Although the definitions provided by the literature differentiate between food loss and waste, there is not one database that measures food loss or waste separately over time. Moreover, the available data does not explicitly distinguish between food loss and food waste. Food loss or waste data is mostly presented as a percentage loss or in quantity (tonnes). Most literature providing FLW estimates contains data from 2005 onwards, with the most publications only post-2015. According to The State of Food and Agriculture report by the (FAO, 2019[1]) only 39 countries have officially reported FLW data on an annual basis between 1990 and 2017. Case studies may cover losses at specific nodes in the value chain, but these differ from case to case. The UNEP Food Index Report (2021[7]) and the Sustainable Development Goals (SDG) Report (2022) prepared by the FAO are examples of sources that provide global estimates for FLW. According to the UNEP (2021[7]), global food waste amounts to 931 Mt per annum ‒ generated from households (61%), and the distribution (26%) and food service industries (13%). According to the SDG Progress Report (2022), global food loss remained stable from 2016 to 2020, with substantial variations across regions and subregions. The percentage of food lost in 2020 was 13.3%, compared to 13% in 2016 (FAO, 2022[8]).

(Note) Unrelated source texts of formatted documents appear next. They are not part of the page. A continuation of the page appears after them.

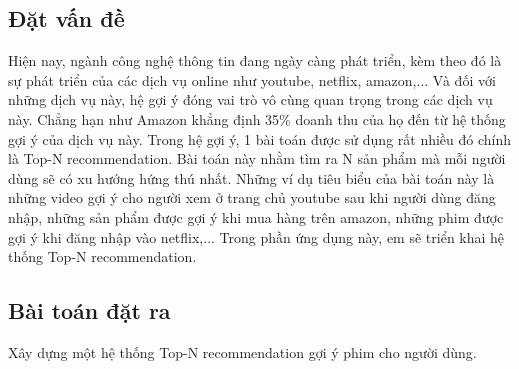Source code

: \subsection{Đặt vấn đề}
Hiện nay, ngành công nghệ thông tin đang ngày càng phát triển, kèm theo đó là sự phát triển của các dịch vụ online như youtube, netflix, amazon,... Và đối với những dịch vụ này, hệ gợi ý đóng vai trò vô cùng quan trọng trong các dịch vụ này. Chẳng hạn như Amazon khẳng định 35\% doanh thu của họ đến từ hệ thống gợi ý của dịch vụ này. Trong hệ gợi ý, 1 bài toán được sử dụng rất nhiều đó chính là Top-N recommendation.
\newline Bài toán này nhằm tìm ra N sản phẩm mà mỗi người dùng sẽ có xu hướng hứng thú nhất. Những ví dụ tiêu biểu của bài toán này là những video gợi ý cho người xem ở trang chủ youtube sau khi người dùng đăng nhập, những sản phẩm được gợi ý khi mua hàng trên amazon, những phim được gợi ý khi đăng nhập vào netflix,...
\newline Trong phần ứng dụng này, em sẽ triển khai hệ thống Top-N recommendation.

\subsection{Bài toán đặt ra}
Xây dựng một hệ thống Top-N recommendation gợi ý phim cho người dùng.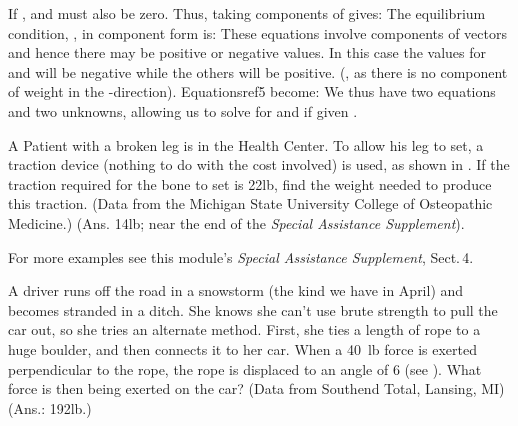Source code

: {
If ,  and  must also be zero.
Thus, taking components of  gives:
%
%
%
The equilibrium condition, , in component form is:
%
%
%
These equations involve components of vectors and hence
there may be positive or negative values.
In this case the values for  and  will be negative while the
others will be positive.
(, as there is no component of weight in the -direction).
Equationsref{5} become:
%
%
%
We thus have two equations and two unknowns, allowing us to solve for 
and  if given .



\tryit A Patient with a broken leg is in the Health Center.
To allow his leg to set, a  traction device (nothing to do with the
cost involved) is used, as shown in .
If the traction required for the bone to set is 22\unit{lb}, find the weight
needed to produce this traction.
(Data from the Michigan State University College of Osteopathic Medicine.)
(Ans. 14\unit{lb};  near the end of the \textit{Special Assistance
Supplement}).

\tryit For more examples see this module's \textit{Special Assistance
Supplement}, Sect.\,4.



\tryit A driver runs off the road in a snowstorm (the kind we have
in April) and becomes stranded in a ditch.
She knows she can't use brute strength to pull the car out, so she tries an
alternate method.
First, she ties a length of rope to a huge boulder, and then connects it to
her car.
When a 40~lb force is exerted perpendicular to the rope, the rope is
displaced to an angle of {6\degrees} (see ).
What force is then being exerted on the car?
(Data from Southend Total, Lansing, MI)
(Ans.: 192\unit{lb}.)
}%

Figure 1.12 presents losses along the value chain for major crops. Total value chain losses of major crops are estimated at 137.9 Mt in the base period and are estimated to increase up to 157 Mt by 2032.

Figure 1.12. Global staples and other field crop losses along the value chain

Source: OECD/FAO (2023), ''OECD-FAO Agricultural Outlook'', OECD Agriculture statistics (database), https://doi.org/10.1787/agr-outl-data-en.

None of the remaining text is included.